One argument used to justify continued gun ownership is that mass shootings are often the result of shooters with severe mental illness. No doubt that mental health is a factor. But the rates of mental illness in the United States are similar to those in other countries where mass shootings rarely occur. It’s access to guns that is the problem. Alan Leshner, an expert in mental health research and policy (also the former chief executive officer of the American Association for the Advancement of Science, the publisher of Science), wrote about the fallacy of blaming gun violence on mental illness in the wake of another mass shooting tragedy in 2019. Among Leshner’s points are the fact that less than a third of the people who commit mass shootings have a diagnosable mental disorder.

Another argument is that however strict we make gun control laws, would-be shooters would find ways to get around them. This is also misleading. As the 2017 analysis of Cook and Donohue conclusively shows, extending criminal sentences for gun use in violent crime, prohibiting gun ownership by individuals convicted of domestic violence, and restricting the concealed carry of firearms lead to demonstrable reductions in gun violence. It’s not a stretch to assume that further restrictions would save even more lives.

It’s also argued that gun ownership is guaranteed in the Bill of Rights by the Second Amendment. But a lot of things have changed since 1789, and there are many times when the American people have concluded that rights granted at the nation’s founding could not be reconciled with modern conditions and knowledge. It was decided that owning other human beings was not consistent with the founding principles of America. It was decided that prohibiting women from voting was not consistent with a representative democracy. And now it needs to be decided that unfettered gun ownership by American citizens is not consistent with a flourishing country where people can worship, shop, and be educated without fear.

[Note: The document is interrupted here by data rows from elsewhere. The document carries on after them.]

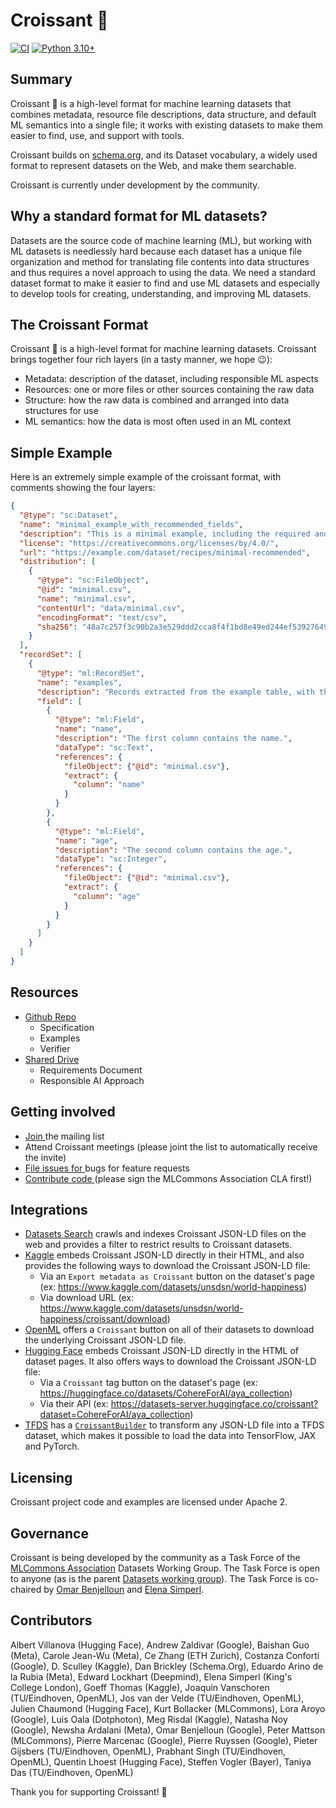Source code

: # Croissant 🥐

[![CI](https://github.com/mlcommons/datasets_format/actions/workflows/ci.yml/badge.svg)](https://github.com/mlcommons/datasets_format/actions/workflows/ci.yml/badge.svg)
[![Python 3.10+](https://img.shields.io/badge/python-3.10+-blue.svg)](https://www.python.org/downloads/)

## Summary

Croissant 🥐 is a high-level format for machine learning datasets that combines metadata, resource file descriptions, data structure, and default ML semantics into a single file; it works with existing datasets to make them easier to find, use, and support with tools.

Croissant builds on [schema.org](https://schema.org/), and its Dataset vocabulary, a widely used format to represent datasets on the Web, and make them searchable.

Croissant is currently under development by the community.

## Why a standard format for ML datasets?

Datasets are the source code of machine learning (ML), but working with ML datasets is needlessly hard because each dataset has a unique file organization and method for translating file contents into data structures and thus requires a novel approach to using the data. We need a standard dataset format to make it easier to find and use ML datasets and especially to develop tools for creating, understanding, and improving ML datasets.

## The Croissant Format

Croissant 🥐 is a high-level format for machine learning datasets. Croissant brings together four rich layers (in a tasty manner, we hope 😉):
* Metadata: description of the dataset, including responsible ML aspects
* Resources: one or more files or other sources containing the raw data
* Structure: how the raw data is combined and arranged into data structures for use
* ML semantics: how the data is most often used in an ML context

## Simple Example

Here is an extremely simple example of the croissant format, with comments showing the four layers:

```json
{
  "@type": "sc:Dataset",
  "name": "minimal_example_with_recommended_fields",
  "description": "This is a minimal example, including the required and the recommended fields.",
  "license": "https://creativecommons.org/licenses/by/4.0/",
  "url": "https://example.com/dataset/recipes/minimal-recommended",
  "distribution": [
    {
      "@type": "sc:FileObject",
      "@id": "minimal.csv",
      "name": "minimal.csv",
      "contentUrl": "data/minimal.csv",
      "encodingFormat": "text/csv",
      "sha256": "48a7c257f3c90b2a3e529ddd2cca8f4f1bd8e49ed244ef53927649504ac55354"
    }
  ],
  "recordSet": [
    {
      "@type": "ml:RecordSet",
      "name": "examples",
      "description": "Records extracted from the example table, with their schema.",
      "field": [
        {
          "@type": "ml:Field",
          "name": "name",
          "description": "The first column contains the name.",
          "dataType": "sc:Text",
          "references": {
            "fileObject": {"@id": "minimal.csv"},
            "extract": {
              "column": "name"
            }
          }
        },
        {
          "@type": "ml:Field",
          "name": "age",
          "description": "The second column contains the age.",
          "dataType": "sc:Integer",
          "references": {
            "fileObject": {"@id": "minimal.csv"},
            "extract": {
              "column": "age"
            }
          }
        }
      ]
    }
  ]
}
```

## Resources

* [Github Repo](https://github.com/mlcommons/croissant)
    * Specification
    * Examples
    * Verifier
* [Shared Drive](https://drive.google.com/corp/drive/folders/1StGRO4CGWUsX9kHdM5aOQNOF1L5e2y97)
    * Requirements Document
    * Responsible AI Approach	

<!---
## How to use
* Downloading an ML dataset: Look for a Croissant file. If it doesn’t exist, ask the dataset owners for one and point them to this page.
* Loading an ML dataset for use with a model: pyTorch and TensorFlow integrations enable loading any dataset with a Croissant file and recognized data file types as follows:
* Creating or sharing an ML dataset: Create a Croissant file for your dataset starting with one of the templates here and verifying correctness using this script.
* Developing ML dataset tooling: Consider supporting Croissant as part of your tool. You can find generic loader code here (under development).
* Accepting ML dataset papers: Consider requiring Croissant files for new datasets. Help everyone by making datasets easier to find and use!
-->

## Getting involved

* [ Join ](https://groups.google.com/a/mlcommons.org/g/croissant) the mailing list
* Attend Croissant meetings (please joint the list to automatically receive the invite)
* [ File issues for ](https://github.com/mlcommons/croissant) bugs for feature requests
* [ Contribute code ](https://github.com/mlcommons/croissant) (please sign the MLCommons Association CLA  first!)

## Integrations
- [Datasets Search](https://datasetsearch.research.google.com) crawls and indexes
Croissant JSON-LD files on the web and provides a filter to restrict results to
Croissant datasets.
- [Kaggle](https://www.kaggle.com/datasets) embeds Croissant JSON-LD directly in their HTML, and also provides the following ways to download the Croissant JSON-LD file:
  - Via an `Export metadata as Croissant` button on the dataset's page (ex: https://www.kaggle.com/datasets/unsdsn/world-happiness)
  - Via download URL (ex: https://www.kaggle.com/datasets/unsdsn/world-happiness/croissant/download)
- [OpenML](https://www.openml.org/search?type=data) offers a `Croissant` button
on all of their datasets to download the underlying Croissant JSON-LD file.
- [Hugging Face](https://huggingface.co/) embeds Croissant JSON-LD directly in the HTML of dataset pages. It also offers ways to download the Croissant JSON-LD file:
  - Via a `Croissant` tag button on the dataset's page (ex: https://huggingface.co/datasets/CohereForAI/aya_collection)
  - Via their API (ex: https://datasets-server.huggingface.co/croissant?dataset=CohereForAI/aya_collection)
- [TFDS](https://www.tensorflow.org/datasets/overview) has a
[`CroissantBuilder`](https://www.tensorflow.org/datasets/format_specific_dataset_builders#croissantbuilder)
to transform any JSON-LD file into a TFDS dataset, which makes it possible to load
the data into TensorFlow, JAX and PyTorch.

## Licensing
Croissant project code and examples are licensed under Apache 2.

## Governance
Croissant is being developed by the community as a Task Force of the [MLCommons Association](http://mlcommons.org) Datasets Working Group.
The Task Force is open to anyone (as is the parent [Datasets working group](https://mlcommons.org/en/groups/datasets/)). 
The Task Force is co-chaired by [Omar Benjelloun](mailto:benjello@google.com) and [Elena Simperl](mailto:elena.simperl@kcl.ac.uk).

## Contributors
Albert Villanova (Hugging Face), Andrew Zaldivar (Google), Baishan Guo (Meta), Carole Jean-Wu (Meta), Ce Zhang (ETH Zurich), Costanza Conforti (Google), D. Sculley (Kaggle), Dan Brickley (Schema.Org), Eduardo Arino de la Rubia (Meta), Edward Lockhart (Deepmind), Elena Simperl (King's College London), Goeff Thomas (Kaggle), Joaquin Vanschoren (TU/Eindhoven, OpenML), Jos van der Velde (TU/Eindhoven, OpenML), Julien Chaumond (Hugging Face), Kurt Bollacker (MLCommons), Lora Aroyo (Google), Luis Oala (Dotphoton), Meg Risdal (Kaggle), Natasha Noy (Google), Newsha Ardalani (Meta), Omar Benjelloun (Google), Peter Mattson (MLCommons), Pierre Marcenac (Google), Pierre Ruyssen (Google), Pieter Gijsbers (TU/Eindhoven, OpenML), Prabhant Singh (TU/Eindhoven, OpenML), Quentin Lhoest (Hugging Face), Steffen Vogler (Bayer), Taniya Das (TU/Eindhoven, OpenML)

Thank you for supporting Croissant! 🙂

Scientists should not sit on the sidelines and watch others fight this out. More research into the public health impacts of gun ownership will provide further evidence of its deadly consequences. Science can show that gun restrictions make societies safer. Science can show that mental illness is not a determinative factor in mass shootings. And science can show that racism is measurable and leads to violence.

Women’s suffrage, the end of slavery, and civil rights were not won without struggle. Courageous activists put their lives and livelihoods on the line to achieve these advances. The victims of gun violence are not here to fight for their rights, which were taken away against their will. But the economic and social success of the country affects everyone. If children do not feel safe, they cannot learn. And a country that cannot learn cannot thrive. A nation of children threatened by gun violence does not have a future.

Make protest signs. Start marching. Push lawmakers to finally break the partisan gridlock that has made moments of silence a regular observance. The National Rifle Association and its minions must be defeated. It’s up to us because the victims of gun violence are tragically and devastatingly not here to protest themselves.